I’ve never paid $20 or more for a DVD. Maybe if you are an idiot and go to a specialty shop to buy the DVD the week it comes out, you will end up paying this much for a DVD. I rarely pay more than $10 for DVDs because I don’t mind waiting for them to drop in price after their initial release. It’s similar for TV shows on DVD. I’ve never even paid $20 for a season of a TV show on DVD. While I do expect there to be a further decline in DVD purchase because of Blu-ray, Netflix, and Redbox, I see no reason not to buy a DVD if it’s something you will enjoy over and over again.
External hard drives are another item listed, stating that online backup services are the way to go. First, never put all your eggs in one basket. You should have more than one backup, and never rely on someone else to do it for you. Secondly, the article even contradicts itself by stating these online backup services are more expensive than external hard drives. These online services have their benefits, but if you just need a backup of documents and pictures get a couple cheap external hard drives, or even better internal hard drives and an external enclosure.
Next up is compact digital cameras. It seems that in 2010 smaller is not better. Yahoo would have you believe that compact digital cameras are going the way of the pager because of bigger and better DSLR cameras. The problem is that DSLR cameras are much more expensive, and much much larger. While I would love to have a DSLR because I enjoy photography, no one is going to want to bring a these to the club, restaurant, party, etc. to take casual pictures with friends and family.
Update: Gareth makes a great point in the comments, while DSLR cameras probably won’t replace compact point and shoot models, cell phone cameras are getting better with each generation. I expect them to be a much more likely replacement as it is a device almost everyone has on them at all times anyway.

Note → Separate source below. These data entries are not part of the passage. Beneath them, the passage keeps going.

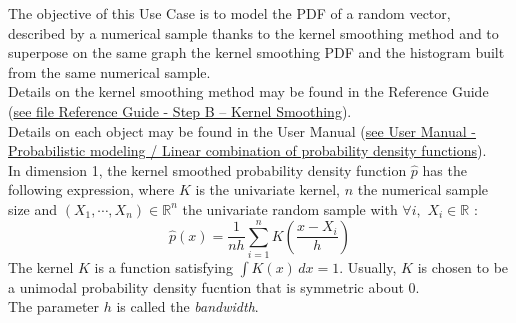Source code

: \renewcommand{\filename}{docUC_InputWithData_KernelSmoothing.tex}
\renewcommand{\filetitle}{UC : PDF fitting by kernel smoothing and graphical validation : superposition of the empirical and kernel smoothing CDF}

\HeaderIIILevel



The objective of this Use Case is to model the PDF of a random  vector, described by a numerical sample thanks to the kernel smoothing method and to superpose on the same graph the kernel smoothing PDF and the histogram built from the same numerical sample.\\



Details on the kernel smoothing method may be found in the Reference Guide (\href{OpenTURNS_ReferenceGuide.pdf}{see file Reference Guide - Step B -- Kernel Smoothing}).\\

Details on each object may be found in the User Manual  (\href{OpenTURNS_UserManual_TUI.pdf}{see User Manual - Probabilistic modeling / Linear combination of probability density functions}).\\

In dimension 1, the kernel smoothed probability density function $\hat{p}$ has the following expression, where $K$ is the univariate kernel, $n$ the numerical sample size and $(X_1, \cdots, X_n) \in \mathbb{R}^n$ the univariate random sample with $\forall i, \, \, X_i \in \mathbb{R}$ :
\begin{equation}
  \label{kernelSmooth}
  \hat{p}(x) = \displaystyle \frac{1}{nh}\sum_{i=1}^{n} K\left(\frac{x-X_i}{h}\right)
\end{equation}
The kernel $K$ is a function satisfying $\int K(x)\, dx=1$. Usually, $K$ is chosen to be a unimodal probability density fucntion that is symmetric about 0.\\
The parameter $h$ is called the \emph{bandwidth}.\\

Last up is CDs. This is the toughest one for me to argue for continuing buying, and is more of a personal preference. I still haven’t paid for a digital download of any audio, but have purchased a few CDs as recently as a week ago. Just like DVDs, CDs can be found rather cheap if you don’t mind looking around. I like the fact that I have a physical good for my money, for the same or even a lower price than its digital counterpart. It’s easy for me to grab one disc and bring it wherever if that’s all I want, but I will most likely rip it to my computer and put it on my mp3 player as well.
The average person will most likely be purchasing these items well through this year. While some are adopting newer and better technologies, not everyone needs to, or has the money to as newer technologies are often more expensive.